Research Article

Wenxin Keli versus Sotalol for Paroxysmal Atrial Fibrillation Caused by Hyperthyroidism: A Prospective, Open Label, and Randomized Study

Figure 2

A typical case of successful sinus rhythm restoration from paroxysmal atrial fibrillation. A 64-year-old male patient was diagnosed with Graves’ disease for eight years. He had paroxysmal atrial fibrillation for three years (a). He was given 6 mCi of 131I for the treatment of Graves’ disease. And Wenxin Keli (18 g tid) was prescribed during and after the 131I treatment. Baseline free triiodothyronine, free thyroxine, and thyroid stimulating hormone were 21.46 pmol/L, 104.8 pmol/L, and 0.011 μIU/mL, respectively.
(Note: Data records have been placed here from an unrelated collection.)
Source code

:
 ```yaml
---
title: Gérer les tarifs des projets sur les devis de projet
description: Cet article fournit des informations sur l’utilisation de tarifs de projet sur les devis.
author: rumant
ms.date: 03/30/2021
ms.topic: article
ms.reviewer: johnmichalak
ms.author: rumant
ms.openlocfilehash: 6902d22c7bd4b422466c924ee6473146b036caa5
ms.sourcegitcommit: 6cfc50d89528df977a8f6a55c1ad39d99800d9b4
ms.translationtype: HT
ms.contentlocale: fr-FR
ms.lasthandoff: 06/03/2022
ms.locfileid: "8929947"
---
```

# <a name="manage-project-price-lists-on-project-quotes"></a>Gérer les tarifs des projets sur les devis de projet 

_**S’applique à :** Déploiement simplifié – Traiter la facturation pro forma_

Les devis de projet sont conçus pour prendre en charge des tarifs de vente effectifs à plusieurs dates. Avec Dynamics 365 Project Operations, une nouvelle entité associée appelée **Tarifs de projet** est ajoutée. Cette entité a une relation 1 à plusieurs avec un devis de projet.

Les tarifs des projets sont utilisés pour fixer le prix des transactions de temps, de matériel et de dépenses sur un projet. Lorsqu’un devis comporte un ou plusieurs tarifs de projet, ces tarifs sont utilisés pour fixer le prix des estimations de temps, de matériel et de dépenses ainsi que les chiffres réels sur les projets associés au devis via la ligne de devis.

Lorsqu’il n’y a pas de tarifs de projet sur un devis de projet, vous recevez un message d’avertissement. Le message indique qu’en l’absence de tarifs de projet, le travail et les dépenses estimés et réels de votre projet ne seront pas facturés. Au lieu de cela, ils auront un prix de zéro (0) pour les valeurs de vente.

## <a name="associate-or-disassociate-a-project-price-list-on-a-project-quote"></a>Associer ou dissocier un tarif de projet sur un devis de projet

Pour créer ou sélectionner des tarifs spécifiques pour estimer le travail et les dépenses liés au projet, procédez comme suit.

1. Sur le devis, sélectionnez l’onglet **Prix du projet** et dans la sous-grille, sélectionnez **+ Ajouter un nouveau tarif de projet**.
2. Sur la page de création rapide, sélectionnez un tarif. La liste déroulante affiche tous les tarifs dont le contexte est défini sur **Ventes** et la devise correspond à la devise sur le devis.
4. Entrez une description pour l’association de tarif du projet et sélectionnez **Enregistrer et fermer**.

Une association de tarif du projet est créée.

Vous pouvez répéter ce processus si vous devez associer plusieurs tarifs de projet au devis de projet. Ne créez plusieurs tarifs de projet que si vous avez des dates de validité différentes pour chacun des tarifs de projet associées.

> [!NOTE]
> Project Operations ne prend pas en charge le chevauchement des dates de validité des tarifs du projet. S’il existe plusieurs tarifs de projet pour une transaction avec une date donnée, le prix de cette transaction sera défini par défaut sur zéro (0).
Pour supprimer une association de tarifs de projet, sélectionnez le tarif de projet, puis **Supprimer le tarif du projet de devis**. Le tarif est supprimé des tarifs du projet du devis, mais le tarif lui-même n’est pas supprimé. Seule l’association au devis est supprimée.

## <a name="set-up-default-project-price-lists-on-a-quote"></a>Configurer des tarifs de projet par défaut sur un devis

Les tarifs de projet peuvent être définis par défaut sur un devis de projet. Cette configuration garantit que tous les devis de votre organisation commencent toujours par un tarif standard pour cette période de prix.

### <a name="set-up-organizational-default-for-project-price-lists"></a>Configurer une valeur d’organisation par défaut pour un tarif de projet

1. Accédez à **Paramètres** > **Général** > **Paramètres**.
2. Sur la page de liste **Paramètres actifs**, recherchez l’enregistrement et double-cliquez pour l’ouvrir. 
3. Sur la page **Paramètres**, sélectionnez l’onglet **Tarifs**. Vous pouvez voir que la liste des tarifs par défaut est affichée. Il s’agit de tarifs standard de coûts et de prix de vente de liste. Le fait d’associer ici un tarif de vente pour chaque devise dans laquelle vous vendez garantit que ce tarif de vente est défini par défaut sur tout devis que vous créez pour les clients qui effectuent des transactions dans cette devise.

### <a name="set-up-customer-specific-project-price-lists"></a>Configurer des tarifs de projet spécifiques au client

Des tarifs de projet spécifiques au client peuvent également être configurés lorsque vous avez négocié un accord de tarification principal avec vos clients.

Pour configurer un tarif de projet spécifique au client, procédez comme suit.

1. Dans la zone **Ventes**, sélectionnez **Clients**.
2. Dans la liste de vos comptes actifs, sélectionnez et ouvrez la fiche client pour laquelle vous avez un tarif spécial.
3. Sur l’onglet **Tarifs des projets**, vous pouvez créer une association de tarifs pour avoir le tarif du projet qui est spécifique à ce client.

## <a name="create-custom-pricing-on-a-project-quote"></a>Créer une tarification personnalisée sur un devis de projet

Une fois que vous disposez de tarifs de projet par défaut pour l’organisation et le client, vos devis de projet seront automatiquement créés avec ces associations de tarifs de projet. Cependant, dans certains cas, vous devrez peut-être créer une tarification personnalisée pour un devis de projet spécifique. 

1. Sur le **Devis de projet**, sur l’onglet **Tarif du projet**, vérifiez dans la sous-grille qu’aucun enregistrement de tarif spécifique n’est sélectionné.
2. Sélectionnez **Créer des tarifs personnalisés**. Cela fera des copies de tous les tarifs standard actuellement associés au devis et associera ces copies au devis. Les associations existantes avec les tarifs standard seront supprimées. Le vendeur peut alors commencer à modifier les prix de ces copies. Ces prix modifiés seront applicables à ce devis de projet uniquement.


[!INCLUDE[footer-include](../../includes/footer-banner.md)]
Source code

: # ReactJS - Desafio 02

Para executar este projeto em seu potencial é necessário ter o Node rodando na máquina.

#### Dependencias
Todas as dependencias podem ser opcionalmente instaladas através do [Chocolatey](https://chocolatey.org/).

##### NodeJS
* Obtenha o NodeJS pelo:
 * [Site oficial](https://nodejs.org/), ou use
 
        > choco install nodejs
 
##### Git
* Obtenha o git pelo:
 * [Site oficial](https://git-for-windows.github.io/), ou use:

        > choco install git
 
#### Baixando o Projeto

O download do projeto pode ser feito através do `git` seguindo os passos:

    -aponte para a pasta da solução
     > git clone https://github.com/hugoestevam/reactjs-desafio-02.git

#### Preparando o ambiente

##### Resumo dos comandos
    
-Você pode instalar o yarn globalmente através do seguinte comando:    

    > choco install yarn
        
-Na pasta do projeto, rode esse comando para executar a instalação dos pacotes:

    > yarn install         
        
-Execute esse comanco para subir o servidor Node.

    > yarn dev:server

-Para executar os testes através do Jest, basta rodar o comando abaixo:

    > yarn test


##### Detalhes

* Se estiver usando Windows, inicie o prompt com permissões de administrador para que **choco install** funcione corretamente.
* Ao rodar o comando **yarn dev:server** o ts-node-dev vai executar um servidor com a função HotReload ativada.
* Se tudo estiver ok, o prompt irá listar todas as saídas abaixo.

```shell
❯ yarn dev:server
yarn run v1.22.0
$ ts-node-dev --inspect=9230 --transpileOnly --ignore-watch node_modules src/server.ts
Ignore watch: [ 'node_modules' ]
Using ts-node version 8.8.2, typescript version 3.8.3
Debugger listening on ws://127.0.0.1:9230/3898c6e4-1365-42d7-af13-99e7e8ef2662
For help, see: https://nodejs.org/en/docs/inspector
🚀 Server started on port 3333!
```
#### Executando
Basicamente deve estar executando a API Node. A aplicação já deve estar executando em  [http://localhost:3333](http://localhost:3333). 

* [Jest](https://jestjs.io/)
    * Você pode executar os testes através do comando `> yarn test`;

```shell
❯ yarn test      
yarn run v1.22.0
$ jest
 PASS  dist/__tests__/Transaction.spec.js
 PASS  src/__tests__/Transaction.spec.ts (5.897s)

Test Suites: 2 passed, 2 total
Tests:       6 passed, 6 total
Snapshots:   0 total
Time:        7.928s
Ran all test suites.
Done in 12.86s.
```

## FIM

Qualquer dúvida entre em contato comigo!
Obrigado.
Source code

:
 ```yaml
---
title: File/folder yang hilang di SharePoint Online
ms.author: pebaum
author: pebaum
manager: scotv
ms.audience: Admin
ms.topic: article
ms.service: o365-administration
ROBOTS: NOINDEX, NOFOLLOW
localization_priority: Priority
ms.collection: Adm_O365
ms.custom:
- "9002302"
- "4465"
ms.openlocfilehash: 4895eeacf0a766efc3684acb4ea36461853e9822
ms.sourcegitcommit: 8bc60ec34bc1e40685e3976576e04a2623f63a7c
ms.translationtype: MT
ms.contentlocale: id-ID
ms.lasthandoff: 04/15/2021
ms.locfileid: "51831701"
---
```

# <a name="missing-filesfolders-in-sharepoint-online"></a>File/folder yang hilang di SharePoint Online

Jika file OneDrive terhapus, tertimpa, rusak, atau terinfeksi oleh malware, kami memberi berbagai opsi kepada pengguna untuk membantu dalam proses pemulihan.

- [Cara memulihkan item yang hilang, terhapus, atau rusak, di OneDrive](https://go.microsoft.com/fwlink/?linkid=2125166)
One month later, when sinus rhythm was restored (b), free triiodothyronine, free thyroxine, and thyroid stimulating hormone were 3.35 pmol/L, 12.89 pmol/L, and 4.52 μIU/mL, respectively. At the three-month end-point of the first investigation, thyroid hormones were still normal. After entering the second investigation, Wenxin Keli (9 g tid) was prescribed during the follow-up. His thyroid function maintained normal level, and his heart rhythm maintained sinus rhythm during the rest of the study.